Friday, September 30, 2016

Iraq snapshot

Friday, September 30, 2016.  Chaos and violence continue, silence from the 'left' continues as Barack Obama's decision to send even more US troops into Iraq sinks in, Iraqi government says Sumerians traveled in outerspace to seek other planets, and much more.

Starting with news from Iraq . . .

Iraq Transport Minister: Sumerians built world's first airports & flew spaceships from southern Iraq to discover other planets (5000yrs ago)

Will the US press ask John Podesta for a comment?

Considering the way they savaged Dennis Kucinich for his beliefs over eight years ago, it really seems they should.

But, strangely, John Podesta is allowed to advise Hillary with no questions asked.

Wait, it's not strange.

US reporters never talk about Iraq.  The candidates avoid it.

Unless they can go back to years and years ago.

No one's asked to present a credible plan because no one ever is asked to address the reality of Iraq today and the press likes to avoid the realities of the ongoing Iraq War.

So it's not being a hypocrite with regards to their trashing of Dennis Kucinnich -- it's just part of their ever going desire to avoid Iraq today.

The big Iraq news for the week remains Wednesday's revelation that US President Barack Obama will be sending even more US troops into Iraq.  Larisa Epatko (PBS NEWSHOUR) notes, "The authorization followed the July announcement of a 560-troop deployment. The deployments bring the total U.S. troop level in Iraq to 5,262."

From the 'left' we have silence and more silence.  The editorial board of THE PITTSBURGH POST-GAZETTE weighs in:

There are some strong arguments against increasing U.S. troop involvement in Iraq at this point.  The first is that the Iraqi national army, which U.S. forces are supplying and training, continues to show itself relatively toothless on the battlefield — meaning that U.S. forces will play a prominent role in whatever assault on Mosul occurs.  Washington has yet to explain coherently why Americans should care one way or the other who holds Mosul, or Raqqa, for that matter.
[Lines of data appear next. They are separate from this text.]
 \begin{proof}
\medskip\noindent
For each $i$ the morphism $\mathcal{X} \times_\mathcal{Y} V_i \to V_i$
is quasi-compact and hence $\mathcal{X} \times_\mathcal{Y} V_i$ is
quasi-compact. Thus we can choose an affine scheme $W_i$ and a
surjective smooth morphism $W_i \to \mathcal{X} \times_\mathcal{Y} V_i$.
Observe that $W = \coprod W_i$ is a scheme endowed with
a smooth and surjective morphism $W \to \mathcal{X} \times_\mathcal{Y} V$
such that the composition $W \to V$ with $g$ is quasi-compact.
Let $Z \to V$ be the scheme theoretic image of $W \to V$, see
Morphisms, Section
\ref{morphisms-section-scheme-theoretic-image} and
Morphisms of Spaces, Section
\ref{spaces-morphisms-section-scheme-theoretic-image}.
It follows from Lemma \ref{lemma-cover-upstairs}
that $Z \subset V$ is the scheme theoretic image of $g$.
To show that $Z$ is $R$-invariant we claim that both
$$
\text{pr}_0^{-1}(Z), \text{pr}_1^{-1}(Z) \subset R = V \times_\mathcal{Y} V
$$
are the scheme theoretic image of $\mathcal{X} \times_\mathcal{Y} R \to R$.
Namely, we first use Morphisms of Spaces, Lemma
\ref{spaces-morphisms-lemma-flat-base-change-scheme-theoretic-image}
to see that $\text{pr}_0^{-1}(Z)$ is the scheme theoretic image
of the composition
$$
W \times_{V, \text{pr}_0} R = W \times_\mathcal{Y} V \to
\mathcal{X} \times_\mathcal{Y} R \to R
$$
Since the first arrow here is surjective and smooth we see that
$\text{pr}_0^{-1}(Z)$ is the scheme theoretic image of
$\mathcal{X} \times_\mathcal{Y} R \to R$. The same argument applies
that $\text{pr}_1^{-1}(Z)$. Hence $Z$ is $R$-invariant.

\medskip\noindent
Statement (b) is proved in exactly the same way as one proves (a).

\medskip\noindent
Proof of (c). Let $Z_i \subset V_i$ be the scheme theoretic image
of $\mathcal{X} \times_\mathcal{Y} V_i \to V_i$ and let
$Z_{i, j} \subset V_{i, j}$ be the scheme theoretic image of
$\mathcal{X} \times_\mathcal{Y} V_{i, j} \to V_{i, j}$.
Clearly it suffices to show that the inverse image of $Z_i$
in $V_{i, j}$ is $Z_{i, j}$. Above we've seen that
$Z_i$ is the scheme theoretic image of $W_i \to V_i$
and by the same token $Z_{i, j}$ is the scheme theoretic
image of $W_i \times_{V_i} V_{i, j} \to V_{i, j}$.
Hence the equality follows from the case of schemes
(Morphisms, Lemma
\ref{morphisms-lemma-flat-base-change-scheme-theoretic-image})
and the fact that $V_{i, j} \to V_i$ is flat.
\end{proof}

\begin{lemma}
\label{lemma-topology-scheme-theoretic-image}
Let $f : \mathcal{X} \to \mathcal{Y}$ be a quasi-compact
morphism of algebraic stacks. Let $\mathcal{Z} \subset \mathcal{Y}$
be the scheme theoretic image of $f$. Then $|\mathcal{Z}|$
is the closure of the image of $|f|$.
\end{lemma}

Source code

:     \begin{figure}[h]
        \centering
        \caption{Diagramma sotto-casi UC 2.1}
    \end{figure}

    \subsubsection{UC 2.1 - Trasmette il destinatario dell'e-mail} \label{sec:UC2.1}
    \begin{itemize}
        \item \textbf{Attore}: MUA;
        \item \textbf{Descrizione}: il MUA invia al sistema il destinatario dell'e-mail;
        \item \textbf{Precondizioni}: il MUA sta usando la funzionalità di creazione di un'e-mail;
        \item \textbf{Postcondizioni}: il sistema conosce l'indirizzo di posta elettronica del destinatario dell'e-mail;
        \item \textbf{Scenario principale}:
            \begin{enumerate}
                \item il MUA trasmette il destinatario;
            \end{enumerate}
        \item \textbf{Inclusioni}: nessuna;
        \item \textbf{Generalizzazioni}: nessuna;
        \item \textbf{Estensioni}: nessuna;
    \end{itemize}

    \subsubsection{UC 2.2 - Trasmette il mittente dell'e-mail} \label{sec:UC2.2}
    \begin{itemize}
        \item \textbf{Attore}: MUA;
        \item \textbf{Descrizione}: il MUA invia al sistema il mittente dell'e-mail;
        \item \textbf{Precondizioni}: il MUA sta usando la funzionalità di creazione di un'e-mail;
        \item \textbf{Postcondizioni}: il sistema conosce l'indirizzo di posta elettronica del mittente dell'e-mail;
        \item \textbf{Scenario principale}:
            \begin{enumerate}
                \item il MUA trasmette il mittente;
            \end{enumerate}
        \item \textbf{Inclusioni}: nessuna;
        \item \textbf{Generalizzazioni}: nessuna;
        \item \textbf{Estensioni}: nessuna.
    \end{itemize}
The argument that taking Mosul would validate continued U.S. support of the Iraqi government of Prime Minister Haider al-Abadi and the policy of building it a credible national army has a vaguely “dog-chasing-its-tail” quality to it.  If Mr. Abadi’s government had the general support of the Iraqi people, they would put in the field a credible national army on their own account, and his government would not need more American troops to fight its battles.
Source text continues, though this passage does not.